From the entries that follow, extract each line holding the string "know".

Segment Start: Provided records

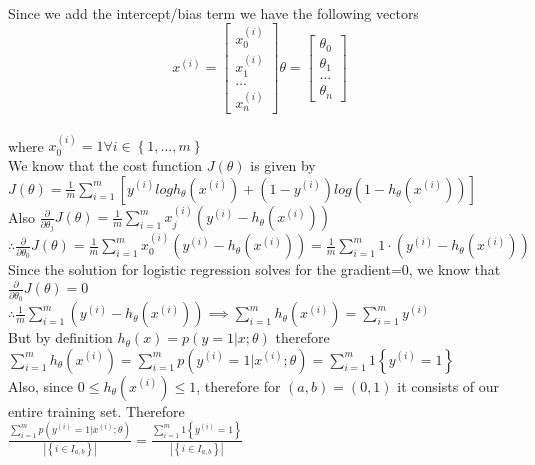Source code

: \begin{answer}\\
Since we add the intercept/bias term we have the following vectors\\
\[
x^{(i)}=
\begin{bmatrix}
    x_{0}^{(i)}\\
    x_{1}^{(i)}\\
    \dots\\
    x_{n}^{(i)}
\end{bmatrix} \theta=
 \begin{bmatrix}
    \theta_{0}\\
    \theta_{1}\\
    \dots\\
    \theta_{n}
\end{bmatrix}
\]\\
where $x_0^{(i)}=1 \forall i \in \left\lbrace 1, \dots ,m \right\rbrace $\\
We know that the cost function $J(\theta)$ is given by\\
$J(\theta)=\frac{1}{m}\sum_{i=1}^{m}[y^{(i)}logh_{\theta}(x^{(i)})+(1-y^{(i)})log(1-h_{\theta}(x^{(i)}))]$\\
Also $\frac{\partial}{\partial \theta_j}J(\theta)=\frac{1}{m}\sum_{i=1}^{m}x_j^{(i)}(y^{(i)}-h_{\theta}(x^{(i)}))$\\
$\therefore \frac{\partial}{\partial \theta_0}J(\theta)=\frac{1}{m}\sum_{i=1}^{m}x_0^{(i)}(y^{(i)}-h_{\theta}(x^{(i)}))=\frac{1}{m}\sum_{i=1}^{m}1 \cdot (y^{(i)}-h_{\theta}(x^{(i)}))$\\
Since the solution for logistic regression solves for the gradient=0, we know that $\frac{\partial}{\partial \theta_0}J(\theta)=0$\\
$\therefore \frac{1}{m}\sum_{i=1}^{m}(y^{(i)}-h_{\theta}(x^{(i)})) \implies \sum_{i=1}^{m}h_{\theta}(x^{(i)})=\sum_{i=1}^{m}y^{(i)}$\\
But by definition $h_{\theta}(x)=p(y=1|x;\theta)$ therefore $\sum_{i=1}^{m}h_{\theta}(x^{(i)})=\sum_{i=1}^{m}p(y^{(i)}=1|x^{(i)};\theta)=\sum_{i=1}^{m}1\left\lbrace y^{(i)}=1 \right\rbrace$\\
Also, since $0 \leq h_{\theta}(x^{(i)}) \leq 1$, therefore for $(a,b)=(0,1)$ it consists of our entire training set. Therefore\\
$\frac{\sum_{i=1}^{m}p(y^{(i)}=1|x^{(i)};\theta)}{|\left\lbrace i \in I_{a,b}\right\rbrace|}=\frac{\sum_{i=1}^{m}1 \left\lbrace y^{(i)}=1\right\rbrace}{|\left\lbrace i \in I_{a,b}\right\rbrace|}$\\
\end{answer}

Segment End: Provided records

Solution below:
We know that the cost function $J(\theta)$ is given by\\
Since the solution for logistic regression solves for the gradient=0, we know that $\frac{\partial}{\partial \theta_0}J(\theta)=0$\\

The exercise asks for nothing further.